Stored data entries:

* * *

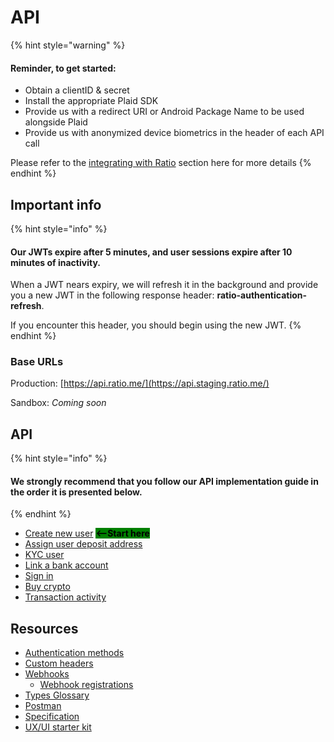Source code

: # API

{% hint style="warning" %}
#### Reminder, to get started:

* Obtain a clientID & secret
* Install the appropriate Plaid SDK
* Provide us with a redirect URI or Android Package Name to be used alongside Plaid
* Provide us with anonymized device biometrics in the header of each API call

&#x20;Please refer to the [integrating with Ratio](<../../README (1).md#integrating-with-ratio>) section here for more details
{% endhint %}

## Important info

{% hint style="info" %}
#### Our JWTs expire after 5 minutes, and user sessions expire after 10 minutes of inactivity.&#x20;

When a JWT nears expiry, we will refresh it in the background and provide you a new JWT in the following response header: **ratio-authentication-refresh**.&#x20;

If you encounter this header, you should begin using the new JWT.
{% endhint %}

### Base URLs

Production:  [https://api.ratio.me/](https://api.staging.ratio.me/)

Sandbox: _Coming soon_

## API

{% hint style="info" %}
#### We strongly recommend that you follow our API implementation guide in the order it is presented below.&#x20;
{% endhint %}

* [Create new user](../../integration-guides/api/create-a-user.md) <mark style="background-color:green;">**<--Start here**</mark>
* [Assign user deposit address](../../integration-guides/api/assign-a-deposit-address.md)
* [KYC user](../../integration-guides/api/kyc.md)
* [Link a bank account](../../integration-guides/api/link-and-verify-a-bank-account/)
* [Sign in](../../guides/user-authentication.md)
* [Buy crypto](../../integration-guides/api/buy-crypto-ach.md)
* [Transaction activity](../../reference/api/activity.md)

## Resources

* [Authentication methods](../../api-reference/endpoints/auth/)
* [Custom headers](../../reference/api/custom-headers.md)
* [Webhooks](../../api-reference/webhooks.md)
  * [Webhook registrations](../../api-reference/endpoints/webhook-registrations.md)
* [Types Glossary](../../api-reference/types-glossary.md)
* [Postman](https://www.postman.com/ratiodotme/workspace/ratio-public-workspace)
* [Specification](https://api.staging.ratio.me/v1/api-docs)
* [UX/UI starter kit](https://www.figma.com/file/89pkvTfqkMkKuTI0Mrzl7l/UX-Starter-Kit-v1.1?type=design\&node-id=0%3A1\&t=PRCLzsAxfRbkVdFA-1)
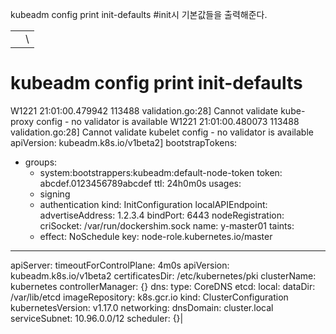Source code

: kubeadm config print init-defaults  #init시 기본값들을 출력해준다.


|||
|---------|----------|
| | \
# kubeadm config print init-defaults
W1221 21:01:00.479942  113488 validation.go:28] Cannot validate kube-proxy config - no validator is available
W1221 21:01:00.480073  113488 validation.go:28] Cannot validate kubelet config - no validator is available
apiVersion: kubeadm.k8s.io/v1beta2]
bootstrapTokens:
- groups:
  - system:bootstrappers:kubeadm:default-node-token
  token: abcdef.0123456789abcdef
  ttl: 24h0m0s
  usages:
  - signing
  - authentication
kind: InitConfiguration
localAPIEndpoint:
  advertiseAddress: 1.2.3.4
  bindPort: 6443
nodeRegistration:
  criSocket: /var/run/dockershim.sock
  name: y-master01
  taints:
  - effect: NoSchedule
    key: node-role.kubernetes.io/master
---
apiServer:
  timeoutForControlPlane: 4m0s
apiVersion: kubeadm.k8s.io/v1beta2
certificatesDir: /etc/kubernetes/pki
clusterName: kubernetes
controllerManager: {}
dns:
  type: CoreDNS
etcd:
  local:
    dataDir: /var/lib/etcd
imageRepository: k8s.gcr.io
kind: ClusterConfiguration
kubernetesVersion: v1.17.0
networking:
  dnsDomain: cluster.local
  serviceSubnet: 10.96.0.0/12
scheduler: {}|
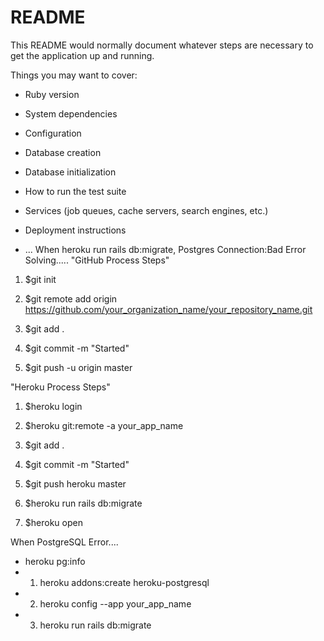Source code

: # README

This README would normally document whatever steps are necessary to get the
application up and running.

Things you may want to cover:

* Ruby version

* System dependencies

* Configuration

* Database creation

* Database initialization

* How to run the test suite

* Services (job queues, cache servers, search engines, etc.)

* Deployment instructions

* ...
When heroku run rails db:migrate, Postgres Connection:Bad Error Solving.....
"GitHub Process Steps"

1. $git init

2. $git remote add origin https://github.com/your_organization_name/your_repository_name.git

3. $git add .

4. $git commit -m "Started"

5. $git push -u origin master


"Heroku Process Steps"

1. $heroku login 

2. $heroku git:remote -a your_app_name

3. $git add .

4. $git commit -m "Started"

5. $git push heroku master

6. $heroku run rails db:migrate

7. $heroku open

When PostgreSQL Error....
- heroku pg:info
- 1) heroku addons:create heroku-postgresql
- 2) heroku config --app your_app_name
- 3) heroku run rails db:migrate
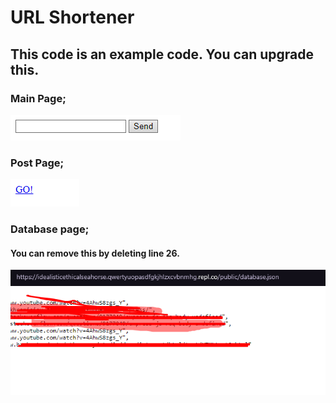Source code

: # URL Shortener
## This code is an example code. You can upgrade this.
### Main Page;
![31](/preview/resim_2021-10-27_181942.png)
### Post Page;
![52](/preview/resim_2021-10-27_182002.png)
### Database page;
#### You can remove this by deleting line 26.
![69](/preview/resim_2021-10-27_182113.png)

* * *

Exercise details: Starting with the line containing "token: abcdef.0123456789abcdef" and ending with the last line of the records above, write out each line exactly; no pictures.

Reply:
  token: abcdef.0123456789abcdef
  ttl: 24h0m0s
  usages:
  - signing
  - authentication
kind: InitConfiguration
localAPIEndpoint:
  advertiseAddress: 1.2.3.4
  bindPort: 6443
nodeRegistration:
  criSocket: /var/run/dockershim.sock
  name: y-master01
  taints:
  - effect: NoSchedule
    key: node-role.kubernetes.io/master
---
apiServer:
  timeoutForControlPlane: 4m0s
apiVersion: kubeadm.k8s.io/v1beta2
certificatesDir: /etc/kubernetes/pki
clusterName: kubernetes
controllerManager: {}
dns:
  type: CoreDNS
etcd:
  local:
    dataDir: /var/lib/etcd
imageRepository: k8s.gcr.io
kind: ClusterConfiguration
kubernetesVersion: v1.17.0
networking:
  dnsDomain: cluster.local
  serviceSubnet: 10.96.0.0/12
scheduler: {}|
Source code

: # README

This README would normally document whatever steps are necessary to get the
application up and running.

Things you may want to cover:

* Ruby version

* System dependencies

* Configuration

* Database creation

* Database initialization

* How to run the test suite

* Services (job queues, cache servers, search engines, etc.)

* Deployment instructions

* ...
When heroku run rails db:migrate, Postgres Connection:Bad Error Solving.....
"GitHub Process Steps"

1. $git init

2. $git remote add origin https://github.com/your_organization_name/your_repository_name.git

3. $git add .

4. $git commit -m "Started"

5. $git push -u origin master


"Heroku Process Steps"

1. $heroku login 

2. $heroku git:remote -a your_app_name

3. $git add .

4. $git commit -m "Started"

5. $git push heroku master

6. $heroku run rails db:migrate

7. $heroku open

When PostgreSQL Error....
- heroku pg:info
- 1) heroku addons:create heroku-postgresql
- 2) heroku config --app your_app_name
- 3) heroku run rails db:migrate
Source code

: # URL Shortener
## This code is an example code. You can upgrade this.
### Main Page;
![31](/preview/resim_2021-10-27_181942.png)
### Post Page;
![52](/preview/resim_2021-10-27_182002.png)
### Database page;
#### You can remove this by deleting line 26.
![69](/preview/resim_2021-10-27_182113.png)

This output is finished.